§ **Directions**: Some lines in the entries contain the word "also". Copy all of them.

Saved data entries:
════════════════
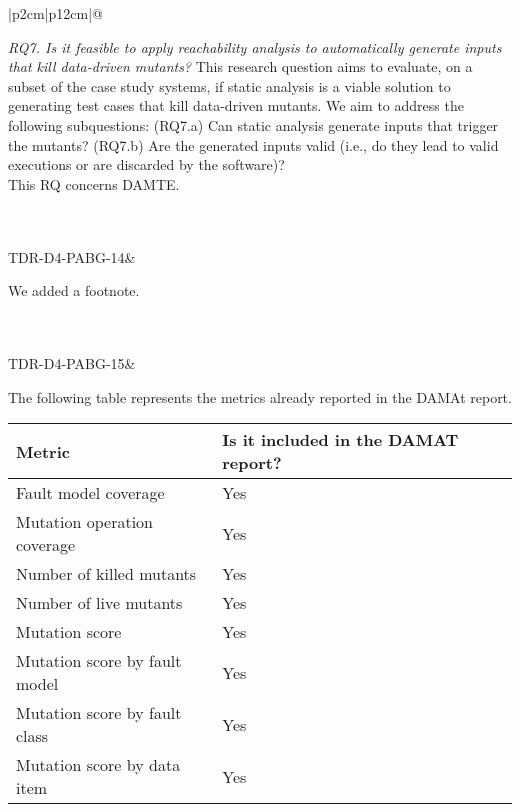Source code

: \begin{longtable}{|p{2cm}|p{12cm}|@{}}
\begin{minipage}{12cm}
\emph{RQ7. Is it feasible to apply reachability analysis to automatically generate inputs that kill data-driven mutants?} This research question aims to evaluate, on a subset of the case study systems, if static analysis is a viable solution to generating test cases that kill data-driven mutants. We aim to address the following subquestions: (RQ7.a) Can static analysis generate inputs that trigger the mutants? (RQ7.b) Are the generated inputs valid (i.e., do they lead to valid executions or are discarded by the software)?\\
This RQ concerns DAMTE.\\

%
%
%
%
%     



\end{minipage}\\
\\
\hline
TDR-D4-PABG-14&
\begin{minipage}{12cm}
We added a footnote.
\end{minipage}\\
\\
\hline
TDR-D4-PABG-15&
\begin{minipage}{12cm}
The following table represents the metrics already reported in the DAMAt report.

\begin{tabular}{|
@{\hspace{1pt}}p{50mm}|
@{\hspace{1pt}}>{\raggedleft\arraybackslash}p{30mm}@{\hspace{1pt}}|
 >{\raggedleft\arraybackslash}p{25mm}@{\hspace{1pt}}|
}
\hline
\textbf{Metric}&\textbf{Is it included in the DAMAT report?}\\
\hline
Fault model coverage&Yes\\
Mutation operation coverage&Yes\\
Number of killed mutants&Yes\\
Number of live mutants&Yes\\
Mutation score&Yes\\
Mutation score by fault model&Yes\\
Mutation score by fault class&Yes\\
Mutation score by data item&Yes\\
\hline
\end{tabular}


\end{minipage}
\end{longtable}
════════════════
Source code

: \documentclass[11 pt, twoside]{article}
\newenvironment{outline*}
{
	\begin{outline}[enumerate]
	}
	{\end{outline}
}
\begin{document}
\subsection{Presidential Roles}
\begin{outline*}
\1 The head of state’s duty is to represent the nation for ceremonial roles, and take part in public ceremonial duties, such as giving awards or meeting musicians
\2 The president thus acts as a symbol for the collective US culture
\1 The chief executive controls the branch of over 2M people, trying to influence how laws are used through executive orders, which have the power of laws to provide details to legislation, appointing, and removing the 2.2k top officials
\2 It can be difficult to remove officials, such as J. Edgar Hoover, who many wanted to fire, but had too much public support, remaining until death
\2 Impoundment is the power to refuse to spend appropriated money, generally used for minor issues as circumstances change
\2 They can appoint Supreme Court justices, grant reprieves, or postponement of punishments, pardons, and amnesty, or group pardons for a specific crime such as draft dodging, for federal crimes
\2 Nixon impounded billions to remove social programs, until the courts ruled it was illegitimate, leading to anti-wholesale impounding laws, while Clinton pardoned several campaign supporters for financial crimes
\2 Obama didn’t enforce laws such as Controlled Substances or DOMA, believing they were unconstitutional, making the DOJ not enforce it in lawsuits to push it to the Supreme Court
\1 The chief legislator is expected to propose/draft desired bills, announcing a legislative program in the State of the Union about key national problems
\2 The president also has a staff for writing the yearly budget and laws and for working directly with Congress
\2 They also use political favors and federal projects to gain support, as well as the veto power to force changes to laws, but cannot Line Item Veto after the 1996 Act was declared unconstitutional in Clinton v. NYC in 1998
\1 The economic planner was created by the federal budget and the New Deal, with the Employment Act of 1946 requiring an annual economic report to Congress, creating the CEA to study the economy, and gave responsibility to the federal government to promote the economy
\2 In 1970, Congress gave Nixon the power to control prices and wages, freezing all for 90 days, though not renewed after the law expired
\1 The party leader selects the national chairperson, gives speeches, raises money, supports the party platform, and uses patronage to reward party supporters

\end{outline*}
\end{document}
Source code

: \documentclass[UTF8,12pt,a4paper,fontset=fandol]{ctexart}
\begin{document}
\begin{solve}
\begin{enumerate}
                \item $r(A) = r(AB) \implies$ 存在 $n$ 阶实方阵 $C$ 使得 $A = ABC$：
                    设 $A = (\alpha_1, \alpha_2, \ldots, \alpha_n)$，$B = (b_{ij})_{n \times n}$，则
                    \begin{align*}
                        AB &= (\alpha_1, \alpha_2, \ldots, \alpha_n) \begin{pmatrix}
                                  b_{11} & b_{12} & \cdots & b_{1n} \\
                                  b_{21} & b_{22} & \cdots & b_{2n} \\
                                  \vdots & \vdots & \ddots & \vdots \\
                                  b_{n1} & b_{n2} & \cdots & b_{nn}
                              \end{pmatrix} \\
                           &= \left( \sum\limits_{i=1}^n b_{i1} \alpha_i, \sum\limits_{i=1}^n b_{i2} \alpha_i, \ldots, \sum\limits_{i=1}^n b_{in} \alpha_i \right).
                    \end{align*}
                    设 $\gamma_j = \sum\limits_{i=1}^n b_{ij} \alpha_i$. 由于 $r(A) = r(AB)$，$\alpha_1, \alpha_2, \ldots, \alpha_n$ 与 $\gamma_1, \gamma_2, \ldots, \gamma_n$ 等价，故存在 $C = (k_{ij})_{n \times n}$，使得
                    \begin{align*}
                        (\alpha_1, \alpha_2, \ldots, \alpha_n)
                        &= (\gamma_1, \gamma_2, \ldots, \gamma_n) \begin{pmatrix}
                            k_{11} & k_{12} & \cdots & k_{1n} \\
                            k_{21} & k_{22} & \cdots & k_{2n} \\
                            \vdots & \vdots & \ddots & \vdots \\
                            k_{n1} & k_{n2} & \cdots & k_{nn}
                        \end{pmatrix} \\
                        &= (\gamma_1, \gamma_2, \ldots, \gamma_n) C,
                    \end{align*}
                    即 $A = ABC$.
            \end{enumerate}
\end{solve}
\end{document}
════════════════
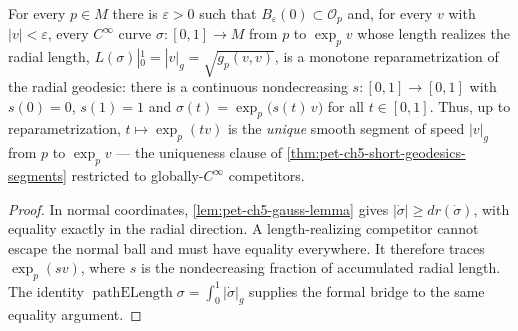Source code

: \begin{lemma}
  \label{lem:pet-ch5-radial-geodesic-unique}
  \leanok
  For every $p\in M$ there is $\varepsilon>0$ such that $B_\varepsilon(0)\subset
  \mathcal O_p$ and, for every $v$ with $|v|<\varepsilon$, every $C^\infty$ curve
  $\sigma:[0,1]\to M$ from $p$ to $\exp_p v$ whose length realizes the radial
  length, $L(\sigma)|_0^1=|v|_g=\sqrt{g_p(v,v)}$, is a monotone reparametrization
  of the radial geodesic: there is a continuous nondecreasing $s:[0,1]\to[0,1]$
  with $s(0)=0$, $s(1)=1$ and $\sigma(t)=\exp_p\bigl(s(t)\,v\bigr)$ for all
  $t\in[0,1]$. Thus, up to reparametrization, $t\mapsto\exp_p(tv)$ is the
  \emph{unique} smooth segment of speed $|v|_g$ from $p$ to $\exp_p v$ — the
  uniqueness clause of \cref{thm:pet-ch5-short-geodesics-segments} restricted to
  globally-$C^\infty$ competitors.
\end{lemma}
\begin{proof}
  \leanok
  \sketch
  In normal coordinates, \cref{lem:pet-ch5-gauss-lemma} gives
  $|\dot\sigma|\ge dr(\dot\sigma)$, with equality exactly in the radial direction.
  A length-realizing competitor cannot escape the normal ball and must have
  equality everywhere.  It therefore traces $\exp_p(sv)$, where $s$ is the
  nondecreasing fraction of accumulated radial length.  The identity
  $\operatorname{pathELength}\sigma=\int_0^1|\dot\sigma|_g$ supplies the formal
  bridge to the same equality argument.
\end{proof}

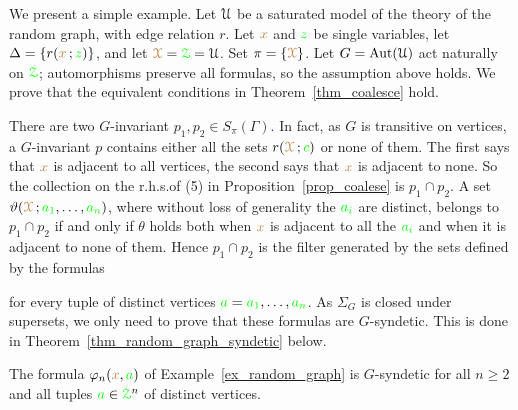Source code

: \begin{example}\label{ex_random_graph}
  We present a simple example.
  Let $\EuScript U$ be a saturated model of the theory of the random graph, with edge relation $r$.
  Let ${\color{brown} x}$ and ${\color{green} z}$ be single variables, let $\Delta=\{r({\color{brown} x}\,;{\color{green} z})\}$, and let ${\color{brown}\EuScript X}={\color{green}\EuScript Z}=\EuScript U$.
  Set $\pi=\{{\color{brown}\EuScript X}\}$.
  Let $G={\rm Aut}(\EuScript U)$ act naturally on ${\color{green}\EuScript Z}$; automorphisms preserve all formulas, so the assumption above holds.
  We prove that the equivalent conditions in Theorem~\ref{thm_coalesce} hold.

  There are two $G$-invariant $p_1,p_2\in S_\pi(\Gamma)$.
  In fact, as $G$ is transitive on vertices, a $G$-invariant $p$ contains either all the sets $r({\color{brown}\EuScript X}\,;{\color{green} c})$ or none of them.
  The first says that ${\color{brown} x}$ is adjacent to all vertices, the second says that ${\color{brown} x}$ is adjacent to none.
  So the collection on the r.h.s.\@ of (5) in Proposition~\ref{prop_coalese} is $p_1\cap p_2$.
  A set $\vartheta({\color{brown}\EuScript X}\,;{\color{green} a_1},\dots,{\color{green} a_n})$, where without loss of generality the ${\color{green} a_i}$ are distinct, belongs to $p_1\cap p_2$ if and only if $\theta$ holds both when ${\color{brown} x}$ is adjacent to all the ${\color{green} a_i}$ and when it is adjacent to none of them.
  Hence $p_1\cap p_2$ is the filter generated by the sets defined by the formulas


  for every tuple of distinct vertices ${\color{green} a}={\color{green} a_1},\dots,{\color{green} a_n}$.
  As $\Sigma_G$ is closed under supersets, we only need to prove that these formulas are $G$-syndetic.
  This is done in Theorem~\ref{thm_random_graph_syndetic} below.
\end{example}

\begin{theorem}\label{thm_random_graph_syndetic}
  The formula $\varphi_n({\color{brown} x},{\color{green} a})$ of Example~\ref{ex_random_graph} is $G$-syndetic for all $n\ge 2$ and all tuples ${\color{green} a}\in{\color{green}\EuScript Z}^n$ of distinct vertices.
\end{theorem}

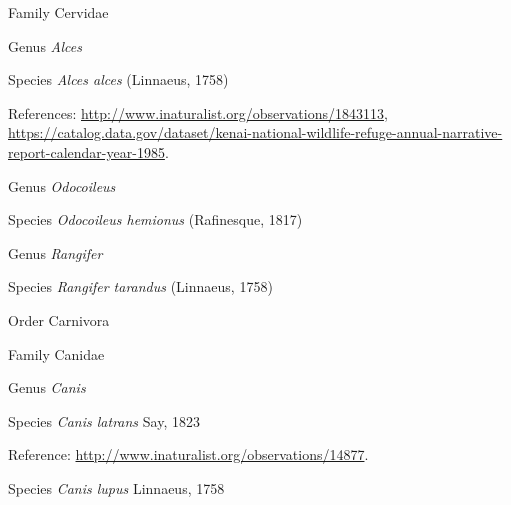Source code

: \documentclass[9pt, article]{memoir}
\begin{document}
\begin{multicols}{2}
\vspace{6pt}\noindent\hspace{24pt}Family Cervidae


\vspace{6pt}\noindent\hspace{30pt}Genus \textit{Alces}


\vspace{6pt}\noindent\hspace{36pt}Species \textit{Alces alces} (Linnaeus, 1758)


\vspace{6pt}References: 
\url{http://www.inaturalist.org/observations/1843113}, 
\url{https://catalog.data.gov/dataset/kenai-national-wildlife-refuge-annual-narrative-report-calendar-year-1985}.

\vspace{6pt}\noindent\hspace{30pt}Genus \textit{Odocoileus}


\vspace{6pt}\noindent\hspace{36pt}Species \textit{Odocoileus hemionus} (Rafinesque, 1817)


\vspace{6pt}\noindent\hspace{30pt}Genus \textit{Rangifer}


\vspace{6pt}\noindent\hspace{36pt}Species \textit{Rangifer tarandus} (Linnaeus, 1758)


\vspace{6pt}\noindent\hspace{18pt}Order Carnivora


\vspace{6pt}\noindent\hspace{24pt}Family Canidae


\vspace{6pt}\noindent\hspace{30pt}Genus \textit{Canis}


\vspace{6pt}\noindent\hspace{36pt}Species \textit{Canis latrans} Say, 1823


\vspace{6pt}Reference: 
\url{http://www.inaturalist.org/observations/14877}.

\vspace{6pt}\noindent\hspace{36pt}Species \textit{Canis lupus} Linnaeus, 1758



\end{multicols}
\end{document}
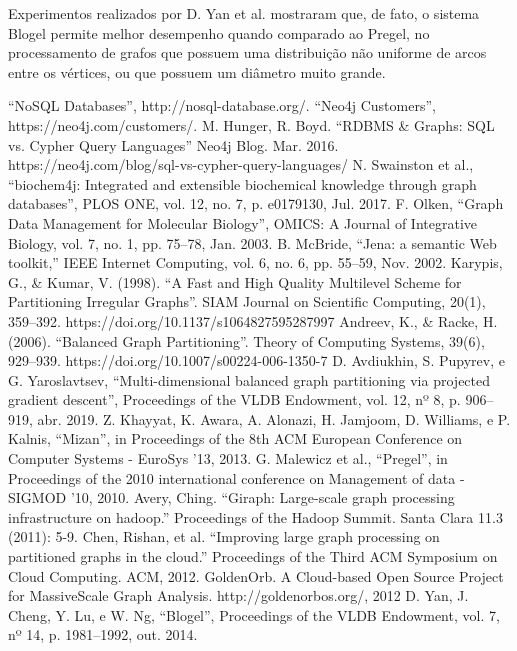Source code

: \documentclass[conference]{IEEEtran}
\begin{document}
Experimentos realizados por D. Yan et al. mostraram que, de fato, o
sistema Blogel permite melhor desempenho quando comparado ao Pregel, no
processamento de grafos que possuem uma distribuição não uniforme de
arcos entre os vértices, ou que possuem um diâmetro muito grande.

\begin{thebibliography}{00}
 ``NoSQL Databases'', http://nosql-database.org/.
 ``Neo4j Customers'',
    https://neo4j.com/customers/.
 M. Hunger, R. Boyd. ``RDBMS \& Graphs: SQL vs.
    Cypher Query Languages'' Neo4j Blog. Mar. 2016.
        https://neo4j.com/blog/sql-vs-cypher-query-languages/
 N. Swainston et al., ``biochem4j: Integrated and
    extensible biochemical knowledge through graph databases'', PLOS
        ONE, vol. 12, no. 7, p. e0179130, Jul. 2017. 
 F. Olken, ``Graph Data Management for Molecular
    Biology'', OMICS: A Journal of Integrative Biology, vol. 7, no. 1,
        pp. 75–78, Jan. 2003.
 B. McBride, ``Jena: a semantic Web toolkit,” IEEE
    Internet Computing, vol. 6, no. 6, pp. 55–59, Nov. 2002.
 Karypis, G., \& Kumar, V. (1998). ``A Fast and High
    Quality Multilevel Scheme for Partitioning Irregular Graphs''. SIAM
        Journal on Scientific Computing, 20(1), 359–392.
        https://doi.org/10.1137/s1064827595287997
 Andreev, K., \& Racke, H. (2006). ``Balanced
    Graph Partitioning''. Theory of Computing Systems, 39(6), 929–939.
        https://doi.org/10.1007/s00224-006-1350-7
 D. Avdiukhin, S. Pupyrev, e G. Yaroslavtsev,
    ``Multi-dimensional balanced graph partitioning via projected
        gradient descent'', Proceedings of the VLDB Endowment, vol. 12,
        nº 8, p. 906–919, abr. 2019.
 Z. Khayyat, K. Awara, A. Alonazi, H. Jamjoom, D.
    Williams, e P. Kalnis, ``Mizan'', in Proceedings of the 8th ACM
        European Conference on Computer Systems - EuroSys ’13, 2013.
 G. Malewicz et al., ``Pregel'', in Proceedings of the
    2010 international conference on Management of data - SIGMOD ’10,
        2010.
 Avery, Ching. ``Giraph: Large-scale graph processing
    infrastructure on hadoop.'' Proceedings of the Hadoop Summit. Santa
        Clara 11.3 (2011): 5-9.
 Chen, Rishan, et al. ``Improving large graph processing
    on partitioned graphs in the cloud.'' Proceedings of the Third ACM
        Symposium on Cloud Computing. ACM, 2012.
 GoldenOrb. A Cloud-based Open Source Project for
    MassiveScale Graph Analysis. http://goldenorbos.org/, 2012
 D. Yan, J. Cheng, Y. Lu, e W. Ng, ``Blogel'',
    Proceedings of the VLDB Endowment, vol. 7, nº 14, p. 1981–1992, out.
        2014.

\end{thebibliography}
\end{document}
════════════════
§ **Finished exercise**:
\2 The president also has a staff for writing the yearly budget and laws and for working directly with Congress
\2 They also use political favors and federal projects to gain support, as well as the veto power to force changes to laws, but cannot Line Item Veto after the 1996 Act was declared unconstitutional in Clinton v. NYC in 1998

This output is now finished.